UPDATE: Well, the original title is wrong: Guenter Grass is not minimizing the holocaust by comparing Nazi Germany to globalization. And I should not call him crypto-Nazi scum.
But there is, still, something very wrong with claiming not that the neoliberal approach to economic reform is wrong, and that the analyses of people like me and my friends are flawed, but that we and I are the standard-bearers of a new totalitarianism. There is something very wrong with claiming that that the decision of the Social Democratic Party to push Harz IV is not a mistake, but rather a reflection of the Social Democratic Party's subservience to multinational capital.
Chancellor Schroeder is working for the interests of the German people as he sees them, and deserves a better quality of critic.
Well, well, well...
I find, in my New York Times this morning, this Nobel Literature laureate closing his article, "The Gravest Generation," with: "We can only hope we will be able to cope with today's risk of a new totalitarianism, backed as it is by the world's last remaining ideology... we should freely resist the power of capital, which sees mankind as nothing more than something which consumes and produces."
I confess that I knew that there were Germans who asserted the moral equivalence (both "totalitarianisms") of Hitler's Thousand-Year Reich and today's political-economic order--but I had (naively) thought that they were limited (in the past) to stooges of Stalin and ex-Nazis, and (in the present) to those who dressed in SS uniforms in the privacy of their bedrooms. And I had thought that even they stayed quiet around the anniversaries of the downfall of the Nazi regime: on this and other such anniversary weekends, attempts to minimize the crimes of the Nazis by false comparisons do rise from the level of lies to crimes.
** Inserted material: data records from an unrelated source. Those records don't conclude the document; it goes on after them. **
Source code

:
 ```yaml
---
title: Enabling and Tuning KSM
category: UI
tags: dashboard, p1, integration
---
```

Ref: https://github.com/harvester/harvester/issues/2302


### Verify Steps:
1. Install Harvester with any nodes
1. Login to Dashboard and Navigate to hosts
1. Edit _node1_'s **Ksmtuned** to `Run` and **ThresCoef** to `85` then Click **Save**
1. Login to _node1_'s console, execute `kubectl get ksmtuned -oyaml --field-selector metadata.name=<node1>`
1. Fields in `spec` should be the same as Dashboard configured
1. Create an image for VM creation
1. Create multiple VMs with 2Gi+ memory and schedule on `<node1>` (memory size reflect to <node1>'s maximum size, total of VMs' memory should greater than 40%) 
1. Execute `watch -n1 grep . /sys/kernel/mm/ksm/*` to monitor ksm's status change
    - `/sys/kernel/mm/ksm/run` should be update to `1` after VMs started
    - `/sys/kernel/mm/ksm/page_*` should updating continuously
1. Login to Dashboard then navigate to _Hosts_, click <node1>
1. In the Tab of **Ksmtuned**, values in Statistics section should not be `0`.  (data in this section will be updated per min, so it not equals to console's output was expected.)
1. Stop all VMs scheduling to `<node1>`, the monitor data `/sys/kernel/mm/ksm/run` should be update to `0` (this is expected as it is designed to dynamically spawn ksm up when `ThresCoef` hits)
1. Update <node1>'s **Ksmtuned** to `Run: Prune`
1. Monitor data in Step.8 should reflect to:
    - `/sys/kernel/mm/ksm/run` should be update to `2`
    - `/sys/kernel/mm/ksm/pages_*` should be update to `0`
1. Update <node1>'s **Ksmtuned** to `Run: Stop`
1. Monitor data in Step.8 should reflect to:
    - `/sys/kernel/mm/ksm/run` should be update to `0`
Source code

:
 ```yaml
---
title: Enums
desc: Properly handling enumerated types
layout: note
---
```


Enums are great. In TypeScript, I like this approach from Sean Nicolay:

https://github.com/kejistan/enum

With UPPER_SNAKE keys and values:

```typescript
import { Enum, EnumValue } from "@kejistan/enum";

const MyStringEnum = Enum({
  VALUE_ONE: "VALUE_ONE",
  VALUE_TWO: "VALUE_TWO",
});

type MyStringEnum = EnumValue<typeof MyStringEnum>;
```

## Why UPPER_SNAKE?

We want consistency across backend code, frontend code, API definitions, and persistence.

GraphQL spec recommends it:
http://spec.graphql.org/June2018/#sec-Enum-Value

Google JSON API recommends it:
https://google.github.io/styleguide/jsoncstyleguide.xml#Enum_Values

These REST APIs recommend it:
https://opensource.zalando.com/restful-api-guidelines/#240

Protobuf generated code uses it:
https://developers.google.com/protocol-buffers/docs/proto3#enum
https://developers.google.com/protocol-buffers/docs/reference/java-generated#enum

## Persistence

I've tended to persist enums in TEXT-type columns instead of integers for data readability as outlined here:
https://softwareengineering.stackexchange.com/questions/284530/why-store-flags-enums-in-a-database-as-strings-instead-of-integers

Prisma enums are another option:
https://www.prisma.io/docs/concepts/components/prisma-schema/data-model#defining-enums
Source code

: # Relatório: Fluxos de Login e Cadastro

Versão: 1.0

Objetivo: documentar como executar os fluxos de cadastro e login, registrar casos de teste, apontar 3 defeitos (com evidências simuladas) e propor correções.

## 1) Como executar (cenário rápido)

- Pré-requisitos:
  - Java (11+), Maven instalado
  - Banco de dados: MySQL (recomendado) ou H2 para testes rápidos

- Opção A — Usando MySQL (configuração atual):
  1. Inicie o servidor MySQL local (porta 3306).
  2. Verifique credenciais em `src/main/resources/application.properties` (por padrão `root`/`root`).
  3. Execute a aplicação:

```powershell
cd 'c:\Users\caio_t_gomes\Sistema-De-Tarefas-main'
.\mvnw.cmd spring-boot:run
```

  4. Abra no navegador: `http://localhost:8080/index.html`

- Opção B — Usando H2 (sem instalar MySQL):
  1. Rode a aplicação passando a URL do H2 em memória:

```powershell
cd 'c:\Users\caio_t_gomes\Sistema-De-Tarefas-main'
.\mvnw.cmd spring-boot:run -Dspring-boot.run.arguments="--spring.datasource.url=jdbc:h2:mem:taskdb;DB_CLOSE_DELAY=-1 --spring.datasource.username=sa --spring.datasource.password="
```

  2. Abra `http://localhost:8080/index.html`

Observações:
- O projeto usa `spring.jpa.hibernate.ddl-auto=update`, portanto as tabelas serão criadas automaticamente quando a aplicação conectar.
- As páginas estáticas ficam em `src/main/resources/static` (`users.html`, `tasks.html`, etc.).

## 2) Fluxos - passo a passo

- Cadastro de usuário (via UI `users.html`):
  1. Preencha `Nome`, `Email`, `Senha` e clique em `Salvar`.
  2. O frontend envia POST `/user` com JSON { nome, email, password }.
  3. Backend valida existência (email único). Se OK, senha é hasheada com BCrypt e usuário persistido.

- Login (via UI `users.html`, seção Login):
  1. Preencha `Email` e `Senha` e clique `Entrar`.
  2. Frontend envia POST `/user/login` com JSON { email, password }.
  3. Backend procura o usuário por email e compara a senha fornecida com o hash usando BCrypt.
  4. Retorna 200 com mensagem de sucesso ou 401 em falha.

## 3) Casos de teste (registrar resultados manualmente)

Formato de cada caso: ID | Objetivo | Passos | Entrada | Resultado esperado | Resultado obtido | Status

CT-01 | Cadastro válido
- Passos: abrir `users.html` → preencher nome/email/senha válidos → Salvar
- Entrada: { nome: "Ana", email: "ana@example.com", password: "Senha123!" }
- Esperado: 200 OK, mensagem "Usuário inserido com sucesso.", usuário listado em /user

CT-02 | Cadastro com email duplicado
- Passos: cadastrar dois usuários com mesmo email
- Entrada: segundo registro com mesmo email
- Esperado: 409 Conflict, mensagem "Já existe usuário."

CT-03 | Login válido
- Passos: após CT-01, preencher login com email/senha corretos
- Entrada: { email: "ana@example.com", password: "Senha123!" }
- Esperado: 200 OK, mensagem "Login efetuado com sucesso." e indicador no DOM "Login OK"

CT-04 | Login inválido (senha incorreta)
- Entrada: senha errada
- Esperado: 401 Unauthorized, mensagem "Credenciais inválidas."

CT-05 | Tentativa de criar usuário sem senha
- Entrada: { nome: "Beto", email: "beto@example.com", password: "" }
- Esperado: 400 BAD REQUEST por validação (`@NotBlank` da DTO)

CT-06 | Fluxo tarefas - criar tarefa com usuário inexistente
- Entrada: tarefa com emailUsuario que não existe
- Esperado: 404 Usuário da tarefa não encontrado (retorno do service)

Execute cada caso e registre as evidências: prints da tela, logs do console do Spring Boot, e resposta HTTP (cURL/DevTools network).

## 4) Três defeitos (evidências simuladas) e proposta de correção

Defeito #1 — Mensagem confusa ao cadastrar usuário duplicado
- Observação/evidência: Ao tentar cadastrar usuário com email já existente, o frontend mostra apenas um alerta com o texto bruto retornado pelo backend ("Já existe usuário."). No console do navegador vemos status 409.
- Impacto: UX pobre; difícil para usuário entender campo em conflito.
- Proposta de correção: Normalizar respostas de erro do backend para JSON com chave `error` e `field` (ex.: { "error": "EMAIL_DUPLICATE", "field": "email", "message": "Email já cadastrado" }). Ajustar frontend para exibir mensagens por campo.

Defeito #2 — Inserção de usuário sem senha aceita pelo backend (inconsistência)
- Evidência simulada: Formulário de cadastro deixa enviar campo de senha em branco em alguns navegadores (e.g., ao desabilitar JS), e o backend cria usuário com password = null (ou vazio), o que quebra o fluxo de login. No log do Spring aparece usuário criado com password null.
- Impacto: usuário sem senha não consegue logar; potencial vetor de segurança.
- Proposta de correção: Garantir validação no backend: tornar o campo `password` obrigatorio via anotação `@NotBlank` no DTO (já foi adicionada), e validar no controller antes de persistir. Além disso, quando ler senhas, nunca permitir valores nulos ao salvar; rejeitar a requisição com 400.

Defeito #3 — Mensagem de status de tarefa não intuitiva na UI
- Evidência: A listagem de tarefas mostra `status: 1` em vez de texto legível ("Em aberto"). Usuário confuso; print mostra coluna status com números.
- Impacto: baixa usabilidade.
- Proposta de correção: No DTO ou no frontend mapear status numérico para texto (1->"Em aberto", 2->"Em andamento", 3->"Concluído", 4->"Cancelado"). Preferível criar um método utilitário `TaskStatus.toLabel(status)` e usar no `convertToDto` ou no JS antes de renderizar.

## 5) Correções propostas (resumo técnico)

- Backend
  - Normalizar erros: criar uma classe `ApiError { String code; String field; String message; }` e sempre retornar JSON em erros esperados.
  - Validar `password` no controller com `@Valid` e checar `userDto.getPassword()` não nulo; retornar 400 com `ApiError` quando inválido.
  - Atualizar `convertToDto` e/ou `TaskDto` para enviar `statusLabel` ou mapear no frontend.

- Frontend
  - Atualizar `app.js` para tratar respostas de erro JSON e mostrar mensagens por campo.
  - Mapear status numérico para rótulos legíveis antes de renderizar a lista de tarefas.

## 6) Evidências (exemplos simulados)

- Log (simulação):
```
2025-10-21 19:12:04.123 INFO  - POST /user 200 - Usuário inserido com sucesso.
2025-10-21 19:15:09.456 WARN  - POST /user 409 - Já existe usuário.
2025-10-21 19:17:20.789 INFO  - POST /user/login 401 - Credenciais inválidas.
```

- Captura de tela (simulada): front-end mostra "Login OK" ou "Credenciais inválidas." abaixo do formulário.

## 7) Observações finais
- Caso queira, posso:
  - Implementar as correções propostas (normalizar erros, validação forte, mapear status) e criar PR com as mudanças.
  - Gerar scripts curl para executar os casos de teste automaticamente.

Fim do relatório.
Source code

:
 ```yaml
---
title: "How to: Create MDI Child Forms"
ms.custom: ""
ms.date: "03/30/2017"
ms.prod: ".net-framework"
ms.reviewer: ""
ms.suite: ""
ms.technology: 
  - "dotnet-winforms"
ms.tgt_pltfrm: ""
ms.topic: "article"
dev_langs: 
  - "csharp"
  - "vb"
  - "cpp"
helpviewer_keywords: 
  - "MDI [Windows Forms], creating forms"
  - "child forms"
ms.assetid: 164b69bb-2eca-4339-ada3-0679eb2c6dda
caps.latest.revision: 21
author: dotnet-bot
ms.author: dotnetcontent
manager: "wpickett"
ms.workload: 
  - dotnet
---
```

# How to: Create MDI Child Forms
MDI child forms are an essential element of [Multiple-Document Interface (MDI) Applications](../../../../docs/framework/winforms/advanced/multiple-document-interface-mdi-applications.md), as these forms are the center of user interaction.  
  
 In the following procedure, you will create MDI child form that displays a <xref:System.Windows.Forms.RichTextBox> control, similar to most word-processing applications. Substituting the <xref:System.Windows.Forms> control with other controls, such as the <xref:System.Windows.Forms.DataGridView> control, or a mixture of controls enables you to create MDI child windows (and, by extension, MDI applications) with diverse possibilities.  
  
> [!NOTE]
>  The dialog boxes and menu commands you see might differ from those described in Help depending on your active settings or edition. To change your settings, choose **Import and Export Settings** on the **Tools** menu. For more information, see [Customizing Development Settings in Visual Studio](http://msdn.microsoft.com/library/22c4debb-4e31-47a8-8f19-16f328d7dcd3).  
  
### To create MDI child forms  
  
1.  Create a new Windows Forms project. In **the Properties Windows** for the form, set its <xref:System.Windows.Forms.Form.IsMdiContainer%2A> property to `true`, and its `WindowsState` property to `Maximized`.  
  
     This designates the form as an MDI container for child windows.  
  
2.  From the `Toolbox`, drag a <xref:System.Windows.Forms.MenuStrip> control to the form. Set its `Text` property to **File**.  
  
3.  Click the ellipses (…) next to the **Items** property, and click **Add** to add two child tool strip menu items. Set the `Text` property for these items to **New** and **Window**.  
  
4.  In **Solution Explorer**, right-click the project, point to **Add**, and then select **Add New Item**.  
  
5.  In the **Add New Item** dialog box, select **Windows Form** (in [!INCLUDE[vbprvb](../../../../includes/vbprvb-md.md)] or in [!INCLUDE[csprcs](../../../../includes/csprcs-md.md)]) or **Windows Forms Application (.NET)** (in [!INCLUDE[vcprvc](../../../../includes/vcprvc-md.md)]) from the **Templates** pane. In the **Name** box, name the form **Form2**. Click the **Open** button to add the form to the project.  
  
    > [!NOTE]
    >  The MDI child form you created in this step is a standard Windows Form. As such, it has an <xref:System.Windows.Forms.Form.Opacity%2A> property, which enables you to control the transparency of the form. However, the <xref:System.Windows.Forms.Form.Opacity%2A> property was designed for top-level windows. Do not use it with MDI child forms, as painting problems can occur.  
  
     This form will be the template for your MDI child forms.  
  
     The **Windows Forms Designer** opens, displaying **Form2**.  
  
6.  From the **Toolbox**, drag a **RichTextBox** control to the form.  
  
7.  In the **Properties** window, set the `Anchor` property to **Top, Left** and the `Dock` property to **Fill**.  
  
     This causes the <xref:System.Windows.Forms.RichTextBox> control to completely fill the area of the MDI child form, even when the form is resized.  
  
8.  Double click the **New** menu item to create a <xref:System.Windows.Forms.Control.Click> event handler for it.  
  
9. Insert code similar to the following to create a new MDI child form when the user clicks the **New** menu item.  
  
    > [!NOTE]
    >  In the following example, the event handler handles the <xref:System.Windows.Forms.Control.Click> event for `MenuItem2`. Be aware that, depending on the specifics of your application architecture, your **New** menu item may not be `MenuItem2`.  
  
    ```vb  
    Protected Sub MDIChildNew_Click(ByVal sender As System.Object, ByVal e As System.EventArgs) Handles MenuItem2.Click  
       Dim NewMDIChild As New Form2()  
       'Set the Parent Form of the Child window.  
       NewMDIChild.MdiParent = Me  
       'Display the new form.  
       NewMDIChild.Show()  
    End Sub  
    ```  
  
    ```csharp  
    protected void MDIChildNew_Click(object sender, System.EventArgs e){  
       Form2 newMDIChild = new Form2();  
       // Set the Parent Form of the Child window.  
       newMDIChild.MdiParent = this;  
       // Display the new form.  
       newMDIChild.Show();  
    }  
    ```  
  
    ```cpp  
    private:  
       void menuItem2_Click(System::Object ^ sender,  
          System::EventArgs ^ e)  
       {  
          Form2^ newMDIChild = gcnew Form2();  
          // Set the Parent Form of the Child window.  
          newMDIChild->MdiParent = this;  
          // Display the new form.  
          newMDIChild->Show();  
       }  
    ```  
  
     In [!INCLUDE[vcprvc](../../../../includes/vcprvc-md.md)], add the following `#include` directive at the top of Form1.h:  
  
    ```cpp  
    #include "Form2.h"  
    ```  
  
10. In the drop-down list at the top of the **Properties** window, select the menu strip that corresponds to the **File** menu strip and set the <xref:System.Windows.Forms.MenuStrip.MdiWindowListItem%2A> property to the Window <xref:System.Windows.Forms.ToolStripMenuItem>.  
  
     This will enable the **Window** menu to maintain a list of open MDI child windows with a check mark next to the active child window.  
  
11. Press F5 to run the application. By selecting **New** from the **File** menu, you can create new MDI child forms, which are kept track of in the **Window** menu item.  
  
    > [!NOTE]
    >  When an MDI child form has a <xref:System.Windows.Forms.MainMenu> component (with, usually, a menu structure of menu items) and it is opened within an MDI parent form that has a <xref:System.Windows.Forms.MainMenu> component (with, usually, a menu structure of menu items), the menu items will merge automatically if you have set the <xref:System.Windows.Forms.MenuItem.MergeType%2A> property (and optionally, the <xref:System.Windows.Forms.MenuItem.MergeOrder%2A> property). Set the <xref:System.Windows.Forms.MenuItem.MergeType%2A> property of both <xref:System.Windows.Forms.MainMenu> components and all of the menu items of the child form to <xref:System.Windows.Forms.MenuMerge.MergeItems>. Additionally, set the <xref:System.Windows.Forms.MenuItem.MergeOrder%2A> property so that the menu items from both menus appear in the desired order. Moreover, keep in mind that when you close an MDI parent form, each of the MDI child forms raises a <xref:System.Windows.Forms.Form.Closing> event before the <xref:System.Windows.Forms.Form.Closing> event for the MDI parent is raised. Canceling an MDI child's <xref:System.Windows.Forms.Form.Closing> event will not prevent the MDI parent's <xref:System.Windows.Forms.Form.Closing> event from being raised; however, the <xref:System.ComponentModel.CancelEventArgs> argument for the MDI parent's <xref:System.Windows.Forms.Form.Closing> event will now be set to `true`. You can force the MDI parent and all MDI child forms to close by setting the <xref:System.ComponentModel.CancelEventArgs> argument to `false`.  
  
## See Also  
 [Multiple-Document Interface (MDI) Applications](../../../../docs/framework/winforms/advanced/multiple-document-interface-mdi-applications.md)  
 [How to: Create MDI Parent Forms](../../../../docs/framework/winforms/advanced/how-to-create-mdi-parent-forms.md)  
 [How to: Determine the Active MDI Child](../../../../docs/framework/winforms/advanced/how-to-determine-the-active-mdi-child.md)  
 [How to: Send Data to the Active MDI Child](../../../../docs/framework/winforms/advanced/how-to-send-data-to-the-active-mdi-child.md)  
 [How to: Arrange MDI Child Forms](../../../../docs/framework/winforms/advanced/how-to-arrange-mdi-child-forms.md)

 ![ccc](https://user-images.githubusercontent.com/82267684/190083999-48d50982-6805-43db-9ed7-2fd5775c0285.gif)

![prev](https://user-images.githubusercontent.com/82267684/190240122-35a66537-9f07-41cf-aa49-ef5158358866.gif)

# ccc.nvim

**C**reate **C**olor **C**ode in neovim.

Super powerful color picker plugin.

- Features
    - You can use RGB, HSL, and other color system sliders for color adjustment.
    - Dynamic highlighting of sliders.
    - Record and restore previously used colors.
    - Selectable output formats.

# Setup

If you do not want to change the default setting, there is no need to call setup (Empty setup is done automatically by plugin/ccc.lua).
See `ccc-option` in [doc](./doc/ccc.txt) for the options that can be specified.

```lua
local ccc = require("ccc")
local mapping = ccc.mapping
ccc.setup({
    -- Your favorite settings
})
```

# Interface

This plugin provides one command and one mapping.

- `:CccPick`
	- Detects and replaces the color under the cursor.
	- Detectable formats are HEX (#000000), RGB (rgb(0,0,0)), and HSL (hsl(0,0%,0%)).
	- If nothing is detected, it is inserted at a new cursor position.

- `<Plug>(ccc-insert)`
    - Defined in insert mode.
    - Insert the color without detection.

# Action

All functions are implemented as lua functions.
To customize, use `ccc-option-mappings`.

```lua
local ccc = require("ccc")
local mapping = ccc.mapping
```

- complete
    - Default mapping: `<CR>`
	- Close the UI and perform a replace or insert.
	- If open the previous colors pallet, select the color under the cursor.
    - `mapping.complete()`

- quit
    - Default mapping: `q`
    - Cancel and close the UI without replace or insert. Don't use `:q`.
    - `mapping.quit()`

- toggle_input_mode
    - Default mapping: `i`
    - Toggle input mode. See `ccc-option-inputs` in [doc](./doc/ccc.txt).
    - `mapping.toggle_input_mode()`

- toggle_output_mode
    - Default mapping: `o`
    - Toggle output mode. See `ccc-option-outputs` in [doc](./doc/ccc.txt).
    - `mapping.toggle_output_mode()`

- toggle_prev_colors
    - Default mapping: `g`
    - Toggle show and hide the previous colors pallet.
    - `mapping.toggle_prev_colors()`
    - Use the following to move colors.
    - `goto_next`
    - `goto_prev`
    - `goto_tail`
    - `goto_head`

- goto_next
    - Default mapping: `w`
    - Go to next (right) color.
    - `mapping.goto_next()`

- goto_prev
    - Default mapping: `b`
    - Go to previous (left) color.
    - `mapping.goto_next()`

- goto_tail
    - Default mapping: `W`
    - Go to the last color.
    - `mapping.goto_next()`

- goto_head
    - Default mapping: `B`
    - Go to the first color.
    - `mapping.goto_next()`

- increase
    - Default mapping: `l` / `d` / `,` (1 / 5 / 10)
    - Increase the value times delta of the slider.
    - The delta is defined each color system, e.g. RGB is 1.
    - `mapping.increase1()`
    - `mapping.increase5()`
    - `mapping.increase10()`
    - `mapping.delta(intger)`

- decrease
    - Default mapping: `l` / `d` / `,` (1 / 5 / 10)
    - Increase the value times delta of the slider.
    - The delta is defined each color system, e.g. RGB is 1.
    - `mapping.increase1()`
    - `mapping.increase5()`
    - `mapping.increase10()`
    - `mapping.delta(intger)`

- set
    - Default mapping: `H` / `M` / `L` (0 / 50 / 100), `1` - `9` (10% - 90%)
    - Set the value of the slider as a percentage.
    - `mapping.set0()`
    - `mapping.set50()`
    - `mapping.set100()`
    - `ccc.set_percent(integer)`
Consider:
- Grass's scorn for the "complacent official speeches [calling May 8] liberation day" and for the early post-WWII "spokesmen for the rhetoric of liberation... self-appointed anti-fascists" echoes Nazi scorn for the November criminals who had accepted that Germany lost World War I and tried to build the Social Democratic Weimar Republic.
- Grass's scorn for the "Federal Republic's almost unconditional subservience to the United States" echoes Nazi demands for a Germany freed from the chains and limitations of the Treaty of Versailles.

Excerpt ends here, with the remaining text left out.